Обсуждение: Hardware for a database server

Поиск
Список
Период
Сортировка

Hardware for a database server

От
Erwin Brandstetter
Дата:
Hi List!

I have to purchase new hardware for my company's new dedicated PG
database server. As it is my first time shopping for this special
purpose, I would feel less nervous if I could get some knowledgeable
feedback on this matter.


What is it for?

Short version:
It is for a medium sized database. ~ 50 users, < 5GB, biggest table < 1
million tupples, 60 tables, lots of indices, triggers, rules, and other
objects.

Long version:
The server is going to run Debian with PG 7.4.x. and will be a
dedicated database server.
The database is going to hold data on upcoming events for print in a
weekly magazine and for various websites fed by it (Falter in Vienna,
Austria - if u wonder). The websites will be fed by slave db's on other
machines (mySQL or PG as well, replicating relevant data from the
master daily or several times a day), so there wont be too much load on
the master from that. The server in question will serve the web-
frontends for data-input mainly. Apache and php will be used.

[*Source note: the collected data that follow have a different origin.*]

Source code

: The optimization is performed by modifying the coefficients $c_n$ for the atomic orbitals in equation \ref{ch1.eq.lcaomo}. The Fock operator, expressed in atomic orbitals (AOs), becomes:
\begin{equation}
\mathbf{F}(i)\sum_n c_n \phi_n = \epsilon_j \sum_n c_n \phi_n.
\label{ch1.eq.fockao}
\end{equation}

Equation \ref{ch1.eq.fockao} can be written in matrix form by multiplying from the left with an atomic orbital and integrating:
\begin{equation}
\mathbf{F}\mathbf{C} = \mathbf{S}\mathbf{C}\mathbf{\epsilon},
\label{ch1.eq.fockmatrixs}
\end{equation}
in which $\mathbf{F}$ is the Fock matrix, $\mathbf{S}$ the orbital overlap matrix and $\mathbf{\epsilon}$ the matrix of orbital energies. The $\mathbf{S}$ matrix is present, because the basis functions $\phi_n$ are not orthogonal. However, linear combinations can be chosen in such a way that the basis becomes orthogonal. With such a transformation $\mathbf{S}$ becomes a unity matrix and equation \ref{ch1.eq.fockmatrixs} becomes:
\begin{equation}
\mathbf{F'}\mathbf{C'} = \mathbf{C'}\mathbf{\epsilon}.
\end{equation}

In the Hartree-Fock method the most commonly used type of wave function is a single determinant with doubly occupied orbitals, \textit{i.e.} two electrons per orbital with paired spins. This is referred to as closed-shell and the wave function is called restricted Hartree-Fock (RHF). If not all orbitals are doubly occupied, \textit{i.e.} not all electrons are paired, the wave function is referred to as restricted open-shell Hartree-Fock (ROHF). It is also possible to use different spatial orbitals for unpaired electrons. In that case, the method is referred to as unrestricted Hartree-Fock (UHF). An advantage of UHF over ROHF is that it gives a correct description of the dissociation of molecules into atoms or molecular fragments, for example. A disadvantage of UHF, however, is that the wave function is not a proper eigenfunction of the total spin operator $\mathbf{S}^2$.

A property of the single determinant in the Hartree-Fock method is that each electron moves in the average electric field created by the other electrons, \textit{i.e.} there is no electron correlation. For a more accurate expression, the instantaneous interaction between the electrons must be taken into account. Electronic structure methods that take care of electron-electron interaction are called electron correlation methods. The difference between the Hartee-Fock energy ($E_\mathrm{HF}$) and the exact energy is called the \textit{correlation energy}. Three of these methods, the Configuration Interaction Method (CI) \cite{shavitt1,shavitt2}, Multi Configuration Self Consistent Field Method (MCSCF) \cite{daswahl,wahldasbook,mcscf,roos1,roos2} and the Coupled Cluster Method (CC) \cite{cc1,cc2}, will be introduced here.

There will be about 50 users hacking in data but hardly ever more than
25 at a time. 5-10 normally.

The Database holds about 60 tables and 150 indices. Lots of views,
triggers and rules. I expect the largest table to grow by 20.000 rows
per week and never get above 1 million rows. The size of the database
will strongly depend on whether we include blobs or store them
separately, which has not been decided yet. If we don't inline the
blobs, I don't expect the database to grow over 5 GB, less than 1 GB in
the beginning. Blobs will use several times that. All in all I would
not call it a large database. There will be several smaller databases
on the same server, but all of them together not as big as the first
one. And we expect the thing to grow, but not so as to spend more money
on hardware right now.


What will I purchase?

CPU:
Single AMD Opteron.
Opteron, because i plan to migrate to amd64 debian as soon as Debian
has a stable release.
Single, because multi-CPU would only make sense if the CPU could ever
get the bottleneck. But I don't have to fear that, right? No need for a
dual-cpu setup?
Should I consider Athlon 64 FX or Athlon 64? I guess socket 940 has
more future than socket 754, right?

Motherboard:
?? According to CPU, Raid controller and 2 NIC integrated maybe? ..

Controller / Hard Discs:
RAID 5 with 4+ discs including a hot spare. But SCSI or SATA?
I am undecided on this. Until about a year ago, I would have said SCSI,
period. But I have read of SATA RAIDs for entry-level-servers doing
quite well and Linux dealing with it ever more smoothly. ([1], [2])
So I wonder if it is still a good decission to spend 3 times the money
per gigabyte on SCSI?
And do 3ware Controllers still have the best driver support under
Linux?
Any harddisks known to be especially apt for databases (hi I/O load
..)?

Power supply:
Secured with UPS, auto-shutdown before power fails, so do I need my
RAID controller battery-backed still?

RAM:
As much as the motherboard will bear. 4 GB probably. This seems the
easyest point to decide on. Correct? DDR SDRAM PC333 or PC400?

Other:
2 NICs, ??



I appreciate any comments, hints or corrections.

Regards
Erwin Brandstetter

[1] http://www6.tomshardware.com/storage/20031114/index.html
[2] http://www.linuxmafia.com/faq/Hardware/sata.html

Re: Hardware for a database server

От
"scott.marlowe"
Дата:
On Wed, 10 Mar 2004, Erwin Brandstetter wrote:

> Hi List!

Howdy!

> Short version:
> It is for a medium sized database. ~ 50 users, < 5GB, biggest table < 1
> million tupples, 60 tables, lots of indices, triggers, rules, and other
> objects.

SNIP!

> What will I purchase?
>
> CPU:
> Single AMD Opteron.
> Opteron, because i plan to migrate to amd64 debian as soon as Debian
> has a stable release.
> Single, because multi-CPU would only make sense if the CPU could ever
> get the bottleneck. But I don't have to fear that, right? No need for a
> dual-cpu setup?
> Should I consider Athlon 64 FX or Athlon 64? I guess socket 940 has
> more future than socket 754, right?

I would recommend going with a dual CPU machine.  while having lotsa CPUs
isn't like to be necessary for what you're doing, dual CPUs are not quite
the same thing.  In most cases having dual CPUs allows the OS to run on
one CPU while the database runs on the other, so to speak.  I.e. there's
enough going on to use a second processor a fair bit.  After that, it
really depends on how CPU intensive your database use is.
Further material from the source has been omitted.